The notion of escapism is even more relevant today with the advent of online video games, 3D movies and home theaters. The masses, constantly seeking state-of-the-art entertainment, will resort to high-budget products that can only be produced by the biggest media corporations of the world. These products contain carefully calculated messages and symbols which are nothing more and nothing less than entertaining propaganda. The public has been trained to LOVE its propaganda to the extent that it spends its hard-earned money to be exposed to it. Propaganda (used in a political, cultural, and commercial sense) is no longer the coercive or authoritative communication form found in dictatorships: it has become the synonym of entertainment and pleasure.

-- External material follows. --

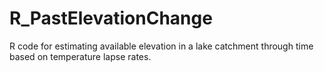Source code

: # R_PastElevationChange
R code for estimating available elevation in a lake catchment through time based on temperature lapse rates.
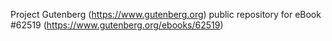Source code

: Project Gutenberg (https://www.gutenberg.org) public repository for eBook #62519 (https://www.gutenberg.org/ebooks/62519)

A single piece of media often does not have a lasting effect on the human psyche. Mass media, however, by its omnipresent nature, creates a living environment we evolve in on a daily basis. It defines the norm and excludes the undesirable. The same way carriage horses wear blinders so they can only see what is right in front of them, the masses can only see where they are supposed to go.

Manipulation Techniques

The drive to sell products and ideas to the masses has lead to an unprecedented amount of research on human behavior and on the human psyche. Cognitive sciences, psychology, sociology, semiotics, linguistics, and other related fields were and still are extensively researched through well-funded studies.

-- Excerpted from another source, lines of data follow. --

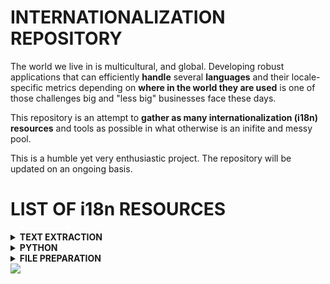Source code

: <!--
<img src="/assets/images/i18n.png" text-align="center" width = 50%; height=15% >
-->

# INTERNATIONALIZATION REPOSITORY

The world we live in is multicultural, and global.
Developing robust applications that can efficiently **handle** several **languages** and their locale-specific metrics depending on **where in the world they are used** is one of those challenges big and "less big" businesses face these days.

This repository is an attempt to **gather as many internationalization (i18n) resources** and tools as possible in what otherwise is an inifite and messy pool.

This is a humble yet very enthusiastic project.
The repository will be updated on an ongoing basis.

<!-- ![](https://github.com/agomezmartin/regexl10n/blob/main/assets/images/world_flags.gif)
-->



<!--
		--------------- DROP DOWN MENU EXAMPLE ---------------

<details>
<summary><strong>LIST OF RESOURCES</strong></summary>


1. [Python: ResourceBundle internationalization module](/file_prepp/README.md)
2. [Resource file text extraction using regex](/text_extraction/README.md)
3. [File preparation tasks](/file_prepp/README.md)

</details>
-->




# LIST OF i18n RESOURCES
<!-- ---------------------------------- -->
<details>
<summary><strong>TEXT EXTRACTION</strong></summary>

- [Resource file text extraction using regex](/assets/text_extraction/README.md)

</details>
<!-- ---------------------------------- -->
<details>
<summary><strong>PYTHON</strong></summary>

- [ResourceBundle internationalization module: **Migrating from JAVA**](/assets/python/resourceBundle/README.md)

- [**Gettext**: Multilingual internationalization services](/assets/python/gettext/README.md)

</details>
<!-- ---------------------------------- -->
<details>
<summary><strong>FILE PREPARATION</strong></summary>

- [File preparation tasks](/assets/file_prepp/README.md)

</details>
<!-- ---------------------------------- -->


<!--
			--------------- LIST OF RESOURCES ---------------

1. [ResourceBundle internationalization module](/file_prepp/README.md)
2. [Resource file text extraction using regex](/text_extraction/README.md)
3. [File preparation tasks](/file_prepp/README.md)

-->
<img src="https://github.com/agomezmartin/regexl10n/blob/main/assets/images/world_flags.gif">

The results of those studies are applied to advertisements, movies, music videos and other media in order to make them as influential as possible. The art of marketing is highly calculated and scientific because it must reach both the individual and the collective consciousness. In high-budget cultural products, a video is never "just a video".

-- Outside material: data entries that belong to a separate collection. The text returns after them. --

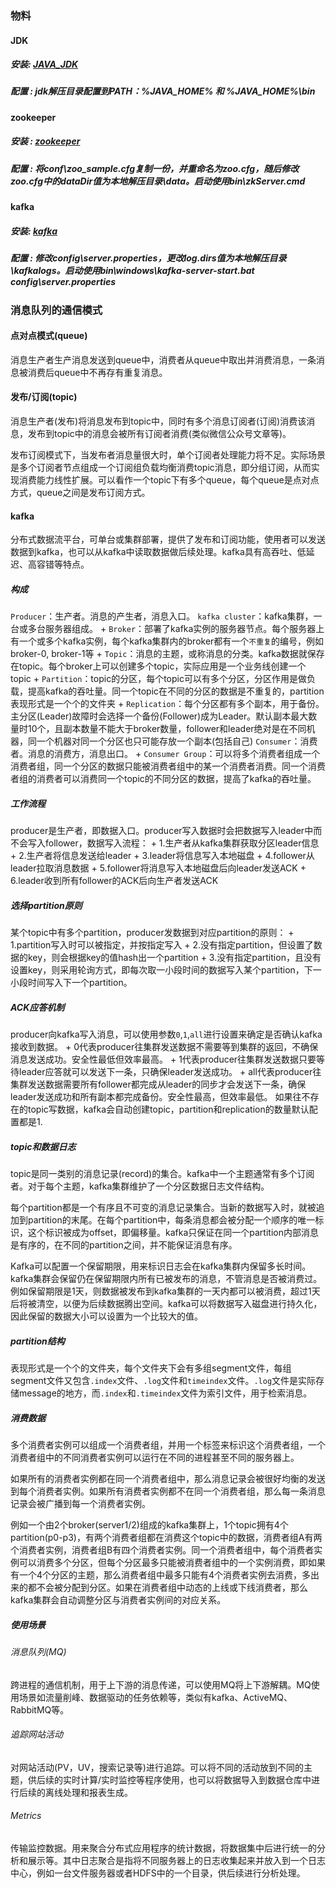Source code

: ### 物料
#### JDK 
##### 安装: [JAVA_JDK](https://www.oracle.com/java/technologies/downloads/)
##### 配置 : jdk解压目录配置到PATH：%JAVA_HOME% 和 %JAVA_HOME%\bin
#### zookeeper 
##### 安装 : [zookeeper](https://github.com/apache/zookeeper/tags)
##### 配置 : 将conf\zoo_sample.cfg复制一份，并重命名为zoo.cfg，随后修改zoo.cfg中的dataDir值为本地解压目录\data。启动使用bin\zkServer.cmd
#### kafka 
##### 安装: [kafka](https://mirrors.tuna.tsinghua.edu.cn/apache/kafka/)
##### 配置 : 修改config\server.properties，更改log.dirs值为本地解压目录\kafkalogs。启动使用bin\windows\kafka-server-start.bat config\server.properties

### 消息队列的通信模式
#### 点对点模式(queue)
消息生产者生产消息发送到queue中，消费者从queue中取出并消费消息，一条消息被消费后queue中不再存有重复消息。

#### 发布/订阅(topic)
消息生产者(发布)将消息发布到topic中，同时有多个消息订阅者(订阅)消费该消息，发布到topic中的消息会被所有订阅者消费(类似微信公众号文章等)。

发布订阅模式下，当发布者消息量很大时，单个订阅者处理能力将不足。实际场景是多个订阅者节点组成一个订阅组负载均衡消费topic消息，即分组订阅，从而实现消费能力线性扩展。可以看作一个topic下有多个queue，每个queue是点对点方式，queue之间是发布订阅方式。

#### kafka
分布式数据流平台，可单台或集群部署，提供了发布和订阅功能，使用者可以发送数据到kafka，也可以从kafka中读取数据做后续处理。kafka具有高吞吐、低延迟、高容错等特点。
##### 构成
`Producer`：生产者。消息的产生者，消息入口。
`kafka cluster`：kafka集群，一台或多台服务器组成。
    + `Broker`：部署了kafka实例的服务器节点。每个服务器上有一个或多个kafka实例，每个kafka集群内的broker都有一个`不重复`的编号，例如broker-0, broker-1等
    + `Topic`：消息的主题，或称消息的分类。kafka数据就保存在topic。每个broker上可以创建多个topic，实际应用是一个业务线创建一个topic
    + `Partition`：topic的分区，每个topic可以有多个分区，分区作用是做负载，提高kafka的吞吐量。同一个topic在不同的分区的数据是不重复的，partition表现形式是一个个的文件夹
    + `Replication`：每个分区都有多个副本，用于备份。主分区(Leader)故障时会选择一个备份(Follower)成为Leader。默认副本最大数量时10个，且副本数量不能大于broker数量，follower和leader绝对是在不同机器，同一个机器对同一个分区也只可能存放一个副本(包括自己)
`Consumer`：消费者。消息的消费方，消息出口。
    + `Consumer Group`：可以将多个消费者组成一个消费者组，同一个分区的数据只能被消费者组中的某一个消费者消费。同一个消费者组的消费者可以消费同一个topic的不同分区的数据，提高了kafka的吞吐量。
##### 工作流程
producer是生产者，即数据入口。producer写入数据时会把数据写入leader中而不会写入follower，数据写入流程：
    + 1.生产者从kafka集群获取分区leader信息
    + 2.生产者将信息发送给leader
    + 3.leader将信息写入本地磁盘
    + 4.follower从leader拉取消息数据
    + 5.follower将消息写入本地磁盘后向leader发送ACK
    + 6.leader收到所有follower的ACK后向生产者发送ACK
##### 选择partition原则
某个topic中有多个partition，producer发数据到对应partition的原则：
    + 1.partition写入时可以被指定，并按指定写入
    + 2.没有指定partition，但设置了数据的key，则会根据key的值hash出一个partition
    + 3.没有指定partition，且没有设置key，则采用轮询方式，即每次取一小段时间的数据写入某个partition，下一小段时间写入下一个partition。
##### ACK应答机制
producer向kafka写入消息，可以使用参数`0`,`1`,`all`进行设置来确定是否确认kafka接收到数据。
    + 0代表producer往集群发送数据不需要等到集群的返回，不确保消息发送成功。安全性最低但效率最高。
    + 1代表producer往集群发送数据只要等待leader应答就可以发送下一条，只确保leader发送成功。
    + all代表producer往集群发送数据需要所有follower都完成从leader的同步才会发送下一条，确保leader发送成功和所有副本都完成备份。安全性最高，但效率最低。
如果往不存在的topic写数据，kafka会自动创建topic，partition和replication的数量默认配置都是1.
##### topic和数据日志
topic是同一类别的消息记录(record)的集合。kafka中一个主题通常有多个订阅者。对于每个主题，kafka集群维护了一个分区数据日志文件结构。

每个partition都是一个有序且不可变的消息记录集合。当新的数据写入时，就被追加到partition的末尾。在每个partition中，每条消息都会被分配一个顺序的唯一标识，这个标识被成为offset，即偏移量。kafka只保证在同一个partition内部消息是有序的，在不同的partition之间，并不能保证消息有序。

Kafka可以配置一个保留期限，用来标识日志会在kafka集群内保留多长时间。kafka集群会保留仍在保留期限内所有已被发布的消息，不管消息是否被消费过。例如保留期限是1天，则数据被发布到kafka集群的一天内都可以被消费，超过1天后将被清空，以便为后续数据腾出空间。kafka可以将数据写入磁盘进行持久化，因此保留的数据大小可以设置为一个比较大的值。
##### partition结构
表现形式是一个个的文件夹，每个文件夹下会有多组segment文件，每组segment文件又包含`.index`文件、`.log`文件和`timeindex`文件。`.log`文件是实际存储message的地方，而`.index`和`.timeindex`文件为索引文件，用于检索消息。
##### 消费数据
多个消费者实例可以组成一个消费者组，并用一个标签来标识这个消费者组，一个消费者组中的不同消费者实例可以运行在不同的进程甚至不同的服务器上。

如果所有的消费者实例都在同一个消费者组中，那么消息记录会被很好均衡的发送到每个消费者实例。如果所有消费者实例都不在同一个消费者组，那么每一条消息记录会被广播到每一个消费者实例。


例如一个由2个broker(server1/2)组成的kafka集群上，1个topic拥有4个partition(p0-p3)，有两个消费者组都在消费这个topic中的数据，消费者组A有两个消费者实例，消费者组B有四个消费者实例。同一个消费者组中，每个消费者实例可以消费多个分区，但每个分区最多只能被消费者组中的一个实例消费，即如果有一个4个分区的主题，那么消费者组中最多只能有4个消费者实例去消费，多出来的都不会被分配到分区。如果在消费者组中动态的上线或下线消费者，那么kafka集群会自动调整分区与消费者实例间的对应关系。
##### 使用场景
###### 消息队列(MQ)
跨进程的通信机制，用于上下游的消息传递，可以使用MQ将上下游解耦。MQ使用场景如流量削峰、数据驱动的任务依赖等，类似有kafka、ActiveMQ、RabbitMQ等。
###### 追踪网站活动
对网站活动(PV，UV，搜索记录等)进行追踪。可以将不同的活动放到不同的主题，供后续的实时计算/实时监控等程序使用，也可以将数据导入到数据仓库中进行后续的离线处理和报表生成。
###### Metrics
传输监控数据。用来聚合分布式应用程序的统计数据，将数据集中后进行统一的分析和展示等。其中日志聚合是指将不同服务器上的日志收集起来并放入到一个日志中心，例如一台文件服务器或者HDFS中的一个目录，供后续进行分析处理。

Images, symbols and meanings are strategically placed in order to generate the desired effect.

Desensitization

In the past, when changes were imposed on populations, they would take to the streets, protest and even riot. The main reason for this clash was due to the fact that the change was clearly announced by the rulers and understood by the population. It was sudden and its effects could clearly be analyzed and evaluated. Today, when the elite needs a part of the agenda to be accepted by the public, it is done through desensitization. The agenda, which might go against the public best interests, is slowly, gradually, and repetitively introduced to the world through movies (by involving it within the plot), music videos (which make it cool and sexy) and the news (which presents it as "a solution" to today’s problems). After several years of exposing the masses to a particular agenda, the elite openly presents the concept to the world and, due to mental programming, it is greeted with general indifference and is passively accepted.

Predictive programming is often found in the science fiction genre. It presents a specific image of the future – the one that is desired by the elite – and ultimately becomes in the minds of men an inevitability. A decade ago, the public was being desensitized to war against the Arab world.

Today, the population is gradually being exposed to the existence of mind control, transhumanism, and an Illuminati elite. Emerging from the shadows, those concepts are now everywhere in popular culture.